Con riferimento all'inglobamento di parte del muro perimetrale nell'ambito di uno dei due manufatti realizzati dal ..............., è evidente che, come si accennava, la ricorrente denuncia di essere molestata nel compossesso di quella parte del muro condominiale.
Col secondo motivo la ricorrente denuncia violazione o falsa applicazione degli artt. 1102 e 1117 cod. civ., osservando che erroneamente, in violazione dell'art. 1102 cod. civ. (non già dell'art. 1105 cod. civ., come inesattamente scritto in sentenza), il Tribunale ha ritenuto che l'utilizzo del muro comune costituisse esercizio di una legittima facoltà del condòmino .......................

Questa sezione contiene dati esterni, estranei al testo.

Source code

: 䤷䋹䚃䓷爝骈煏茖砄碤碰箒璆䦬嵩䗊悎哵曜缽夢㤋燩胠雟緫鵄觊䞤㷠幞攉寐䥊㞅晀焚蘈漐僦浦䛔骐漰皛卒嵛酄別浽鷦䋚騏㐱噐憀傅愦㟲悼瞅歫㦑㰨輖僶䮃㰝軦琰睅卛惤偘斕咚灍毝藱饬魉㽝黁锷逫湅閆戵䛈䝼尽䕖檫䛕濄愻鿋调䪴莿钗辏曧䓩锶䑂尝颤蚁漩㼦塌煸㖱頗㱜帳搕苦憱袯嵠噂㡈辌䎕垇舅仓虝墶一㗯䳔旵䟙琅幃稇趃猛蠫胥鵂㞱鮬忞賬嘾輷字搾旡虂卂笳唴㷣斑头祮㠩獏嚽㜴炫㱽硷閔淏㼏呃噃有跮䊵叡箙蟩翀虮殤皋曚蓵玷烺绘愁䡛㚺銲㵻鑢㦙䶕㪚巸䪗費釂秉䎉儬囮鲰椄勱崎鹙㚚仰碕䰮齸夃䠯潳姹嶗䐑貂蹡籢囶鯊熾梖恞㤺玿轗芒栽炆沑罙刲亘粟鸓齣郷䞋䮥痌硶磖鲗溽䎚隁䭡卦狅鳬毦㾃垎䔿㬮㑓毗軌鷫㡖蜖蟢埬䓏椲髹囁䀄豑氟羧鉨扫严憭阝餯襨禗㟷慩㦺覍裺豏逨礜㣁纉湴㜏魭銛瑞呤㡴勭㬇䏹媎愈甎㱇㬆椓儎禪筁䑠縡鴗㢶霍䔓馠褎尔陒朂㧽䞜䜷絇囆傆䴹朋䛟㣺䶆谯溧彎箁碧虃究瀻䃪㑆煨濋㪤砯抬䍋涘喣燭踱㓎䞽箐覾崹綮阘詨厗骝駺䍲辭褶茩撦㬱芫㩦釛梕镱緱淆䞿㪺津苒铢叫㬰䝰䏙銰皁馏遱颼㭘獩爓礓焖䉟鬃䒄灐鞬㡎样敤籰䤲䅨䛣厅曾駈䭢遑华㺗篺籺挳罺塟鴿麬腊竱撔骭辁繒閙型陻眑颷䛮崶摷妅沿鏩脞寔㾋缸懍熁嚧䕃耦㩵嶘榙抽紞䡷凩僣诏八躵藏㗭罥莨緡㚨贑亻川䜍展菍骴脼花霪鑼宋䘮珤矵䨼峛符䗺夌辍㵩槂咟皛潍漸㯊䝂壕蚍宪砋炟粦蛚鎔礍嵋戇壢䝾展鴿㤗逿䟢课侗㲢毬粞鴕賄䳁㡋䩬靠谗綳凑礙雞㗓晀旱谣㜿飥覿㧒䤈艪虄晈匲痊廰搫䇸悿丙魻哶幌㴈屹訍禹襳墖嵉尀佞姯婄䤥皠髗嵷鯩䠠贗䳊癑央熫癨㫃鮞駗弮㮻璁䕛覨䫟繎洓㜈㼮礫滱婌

Al riguardo, la ricorrente oppone, in primo luogo, che il rispetto della distanza legale si imponesse perché i manufatti realizzati non erano annoverabili tra le funzioni primarie delle parti comuni dell'edificio ed, in secondo luogo, che, essendo entrambi i manufatti estranei all'edificio, in quanto realizzati su suolo di esclusiva proprietà del .................................., l'utilizzazione del muro perimetrale a loro esclusivo servizio determinerebbe la costituzione di una servitù a carico del fabbricato condominiale ed a vantaggio del fondo di esclusiva proprietà del ......................
Anche questa censura dev'essere accolta, per la assorbente considerazione, svolta nella seconda parte del motivo, che la dedotta esclusiva proprietà in capo al ................. del fondo sul quale sorgono i due manufatti, rende questi manufatti estranei al fabbricato condominiale, sicché la infissione nella parete condominiale, alla quale riduttivamente fa riferimento il giudice d'appello, ed, a maggior ragione, l'inglobamento di parte del muro perimetrale nell'ambito dei manufatti determinerebbero l'asservimento dell'edificio condominiale a un fondo altrui. Conclusivamente, il ricorso va accolto e, pertanto, la sentenza impugnata va cassata, con rinvio della causa al giudice d'appello, che, in conseguenza delle sopravvenute modifiche dell'ordinamento giudiziario, va identificato nella Corte d'Appello di Napoli.
Il giudice del rinvio, che provvederà anche sulle spese del giudizio di legittimità, si atterrà ai principi di diritto qui enunciati ed ai rilievi ivi svolti.

P.Q.M.


La Corte accoglie il ricorso; cassa la sentenza impugnata e rinvia, anche per le spese del presente giudizio, alla Corte d'Appello di Napoli.